Crude prices buoyed despite bearish gasoline data
Oil prices were steady in the morning prior to the testimony and prepared statement from Fed Chairman Ben Bernanke and the release of the Department of Energy’s inventory report. Prices remain elevated on a WTI basis as increasing pipeline capacity out of land locked Cushing Oklahoma has allowed the spread of WTI to Brent crude oil to narrow from a high seen in the beginning of the year of $23 dollars a barrel to current levels near $3 per barrel.

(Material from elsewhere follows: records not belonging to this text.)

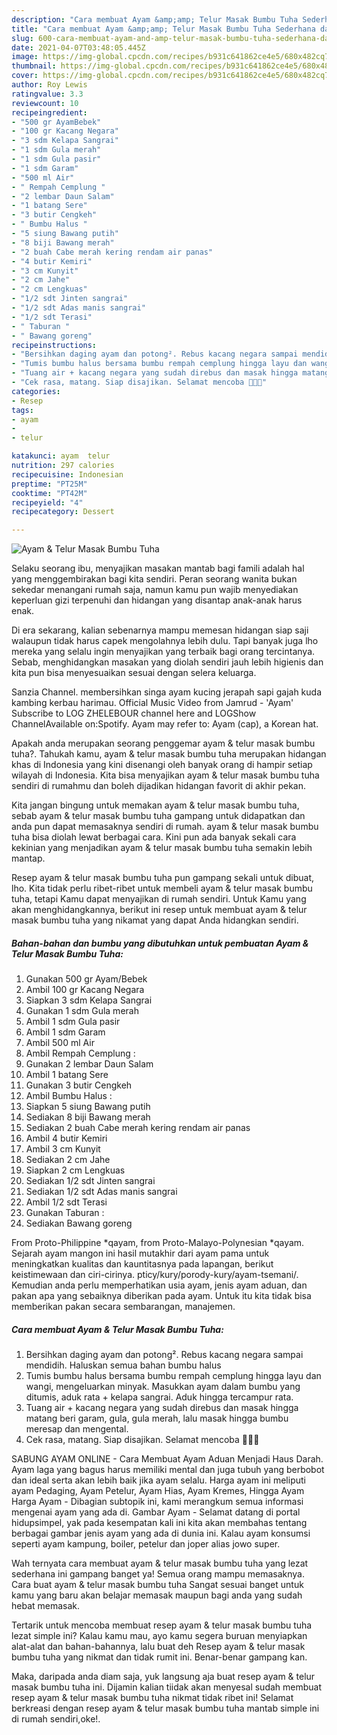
 ```yaml
---
description: "Cara membuat Ayam &amp;amp; Telur Masak Bumbu Tuha Sederhana dan Mudah Dibuat"
title: "Cara membuat Ayam &amp;amp; Telur Masak Bumbu Tuha Sederhana dan Mudah Dibuat"
slug: 600-cara-membuat-ayam-and-amp-telur-masak-bumbu-tuha-sederhana-dan-mudah-dibuat
date: 2021-04-07T03:48:05.445Z
image: https://img-global.cpcdn.com/recipes/b931c641862ce4e5/680x482cq70/ayam-telur-masak-bumbu-tuha-foto-resep-utama.jpg
thumbnail: https://img-global.cpcdn.com/recipes/b931c641862ce4e5/680x482cq70/ayam-telur-masak-bumbu-tuha-foto-resep-utama.jpg
cover: https://img-global.cpcdn.com/recipes/b931c641862ce4e5/680x482cq70/ayam-telur-masak-bumbu-tuha-foto-resep-utama.jpg
author: Roy Lewis
ratingvalue: 3.3
reviewcount: 10
recipeingredient:
- "500 gr AyamBebek"
- "100 gr Kacang Negara"
- "3 sdm Kelapa Sangrai"
- "1 sdm Gula merah"
- "1 sdm Gula pasir"
- "1 sdm Garam"
- "500 ml Air"
- " Rempah Cemplung "
- "2 lembar Daun Salam"
- "1 batang Sere"
- "3 butir Cengkeh"
- " Bumbu Halus "
- "5 siung Bawang putih"
- "8 biji Bawang merah"
- "2 buah Cabe merah kering rendam air panas"
- "4 butir Kemiri"
- "3 cm Kunyit"
- "2 cm Jahe"
- "2 cm Lengkuas"
- "1/2 sdt Jinten sangrai"
- "1/2 sdt Adas manis sangrai"
- "1/2 sdt Terasi"
- " Taburan "
- " Bawang goreng"
recipeinstructions:
- "Bersihkan daging ayam dan potong². Rebus kacang negara sampai mendidih. Haluskan semua bahan bumbu halus"
- "Tumis bumbu halus bersama bumbu rempah cemplung hingga layu dan wangi, mengeluarkan minyak. Masukkan ayam dalam bumbu yang ditumis, aduk rata + kelapa sangrai. Aduk hingga tercampur rata."
- "Tuang air + kacang negara yang sudah direbus dan masak hingga matang beri garam, gula, gula merah, lalu masak hingga bumbu meresap dan mengental."
- "Cek rasa, matang. Siap disajikan. Selamat mencoba 🥰🥰🥰"
categories:
- Resep
tags:
- ayam
- 
- telur

katakunci: ayam  telur 
nutrition: 297 calories
recipecuisine: Indonesian
preptime: "PT25M"
cooktime: "PT42M"
recipeyield: "4"
recipecategory: Dessert

---
```



![Ayam &amp; Telur Masak Bumbu Tuha](https://img-global.cpcdn.com/recipes/b931c641862ce4e5/680x482cq70/ayam-telur-masak-bumbu-tuha-foto-resep-utama.jpg)

Selaku seorang ibu, menyajikan masakan mantab bagi famili adalah hal yang menggembirakan bagi kita sendiri. Peran seorang  wanita bukan sekedar menangani rumah saja, namun kamu pun wajib menyediakan keperluan gizi terpenuhi dan hidangan yang disantap anak-anak harus enak.

Di era  sekarang, kalian sebenarnya mampu memesan hidangan siap saji walaupun tidak harus capek mengolahnya lebih dulu. Tapi banyak juga lho mereka yang selalu ingin menyajikan yang terbaik bagi orang tercintanya. Sebab, menghidangkan masakan yang diolah sendiri jauh lebih higienis dan kita pun bisa menyesuaikan sesuai dengan selera keluarga. 

Sanzia Channel. membersihkan singa ayam kucing jerapah sapi gajah kuda kambing kerbau harimau. Official Music Video from Jamrud - &#39;Ayam&#39; Subscribe to LOG ZHELEBOUR channel here and LOGShow ChannelAvailable on:Spotify. Ayam may refer to: Ayam (cap), a Korean hat.

Apakah anda merupakan seorang penggemar ayam &amp; telur masak bumbu tuha?. Tahukah kamu, ayam &amp; telur masak bumbu tuha merupakan hidangan khas di Indonesia yang kini disenangi oleh banyak orang di hampir setiap wilayah di Indonesia. Kita bisa menyajikan ayam &amp; telur masak bumbu tuha sendiri di rumahmu dan boleh dijadikan hidangan favorit di akhir pekan.

Kita jangan bingung untuk memakan ayam &amp; telur masak bumbu tuha, sebab ayam &amp; telur masak bumbu tuha gampang untuk didapatkan dan anda pun dapat memasaknya sendiri di rumah. ayam &amp; telur masak bumbu tuha bisa diolah lewat berbagai cara. Kini pun ada banyak sekali cara kekinian yang menjadikan ayam &amp; telur masak bumbu tuha semakin lebih mantap.

Resep ayam &amp; telur masak bumbu tuha pun gampang sekali untuk dibuat, lho. Kita tidak perlu ribet-ribet untuk membeli ayam &amp; telur masak bumbu tuha, tetapi Kamu dapat menyajikan di rumah sendiri. Untuk Kamu yang akan menghidangkannya, berikut ini resep untuk membuat ayam &amp; telur masak bumbu tuha yang nikamat yang dapat Anda hidangkan sendiri.

<!--inarticleads1-->

##### Bahan-bahan dan bumbu yang dibutuhkan untuk pembuatan Ayam &amp; Telur Masak Bumbu Tuha:

1. Gunakan 500 gr Ayam/Bebek
1. Ambil 100 gr Kacang Negara
1. Siapkan 3 sdm Kelapa Sangrai
1. Gunakan 1 sdm Gula merah
1. Ambil 1 sdm Gula pasir
1. Ambil 1 sdm Garam
1. Ambil 500 ml Air
1. Ambil  Rempah Cemplung :
1. Gunakan 2 lembar Daun Salam
1. Ambil 1 batang Sere
1. Gunakan 3 butir Cengkeh
1. Ambil  Bumbu Halus :
1. Siapkan 5 siung Bawang putih
1. Sediakan 8 biji Bawang merah
1. Sediakan 2 buah Cabe merah kering rendam air panas
1. Ambil 4 butir Kemiri
1. Ambil 3 cm Kunyit
1. Sediakan 2 cm Jahe
1. Siapkan 2 cm Lengkuas
1. Sediakan 1/2 sdt Jinten sangrai
1. Sediakan 1/2 sdt Adas manis sangrai
1. Ambil 1/2 sdt Terasi
1. Gunakan  Taburan :
1. Sediakan  Bawang goreng


From Proto-Philippine *qayam, from Proto-Malayo-Polynesian *qayam. Sejarah ayam mangon ini hasil mutakhir dari ayam pama untuk meningkatkan kualitas dan kauntitasnya pada lapangan, berikut keistimewaan dan ciri-cirinya. pticy/kury/porody-kury/ayam-tsemani/. Kemudian anda perlu memperhatikan usia ayam, jenis ayam aduan, dan pakan apa yang sebaiknya diberikan pada ayam. Untuk itu kita tidak bisa memberikan pakan secara sembarangan, manajemen. 

<!--inarticleads2-->

##### Cara membuat Ayam &amp; Telur Masak Bumbu Tuha:

1. Bersihkan daging ayam dan potong². Rebus kacang negara sampai mendidih. Haluskan semua bahan bumbu halus
1. Tumis bumbu halus bersama bumbu rempah cemplung hingga layu dan wangi, mengeluarkan minyak. Masukkan ayam dalam bumbu yang ditumis, aduk rata + kelapa sangrai. Aduk hingga tercampur rata.
1. Tuang air + kacang negara yang sudah direbus dan masak hingga matang beri garam, gula, gula merah, lalu masak hingga bumbu meresap dan mengental.
1. Cek rasa, matang. Siap disajikan. Selamat mencoba 🥰🥰🥰


SABUNG AYAM ONLINE - Cara Membuat Ayam Aduan Menjadi Haus Darah. Ayam laga yang bagus harus memiliki mental dan juga tubuh yang berbobot dan ideal serta akan lebih baik jika ayam selalu. Harga ayam ini meliputi ayam Pedaging, Ayam Petelur, Ayam Hias, Ayam Kremes, Hingga Ayam Harga Ayam - Dibagian subtopik ini, kami merangkum semua informasi mengenai ayam yang ada di. Gambar Ayam - Selamat datang di portal hidupsimpel, yak pada kesempatan kali ini kita akan membahas tentang berbagai gambar jenis ayam yang ada di dunia ini. Kalau ayam konsumsi seperti ayam kampung, boiler, petelur dan joper alias jowo super. 

Wah ternyata cara membuat ayam &amp; telur masak bumbu tuha yang lezat sederhana ini gampang banget ya! Semua orang mampu memasaknya. Cara buat ayam &amp; telur masak bumbu tuha Sangat sesuai banget untuk kamu yang baru akan belajar memasak maupun bagi anda yang sudah hebat memasak.

Tertarik untuk mencoba membuat resep ayam &amp; telur masak bumbu tuha lezat simple ini? Kalau kamu mau, ayo kamu segera buruan menyiapkan alat-alat dan bahan-bahannya, lalu buat deh Resep ayam &amp; telur masak bumbu tuha yang nikmat dan tidak rumit ini. Benar-benar gampang kan. 

Maka, daripada anda diam saja, yuk langsung aja buat resep ayam &amp; telur masak bumbu tuha ini. Dijamin kalian tiidak akan menyesal sudah membuat resep ayam &amp; telur masak bumbu tuha nikmat tidak ribet ini! Selamat berkreasi dengan resep ayam &amp; telur masak bumbu tuha mantab simple ini di rumah sendiri,oke!.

WTI prices barely reacted to Tuesday evenings worse than expected inventory numbers released by the American Petroleum Institute. According to the API, crude oil inventories dropped by 2.6 million barrels during the previous week, which was in line with expectations. What surprised market participants was the increase in gasoline stocks by 2.5 million barrels where average expectations were for a draw of 1.5 million barrels. A build of gasoline during driving season as refiners are attempting to produce more gasoline can only mean that demand has declined if the statistics are accurate.
The Department of Energy report showed similar numbers but they more volatile than the API numbers. According to the Energy Information Administration, U.S. crude oil inventories decreased by 6.9 million barrels from the previous week. Gasoline inventories increased by 3.1 million barrels last week and are well above the upper limit of the average range. Distillate fuel inventories increased by 3.9 million barrels last week and are in the lower half of the average range for this time of year.
Crude oil prices bounced off of support near the 10-day moving average and closed higher on the trading session. The RSI continues to flash a warning sign with the index printing above the 70 overbought trigger level.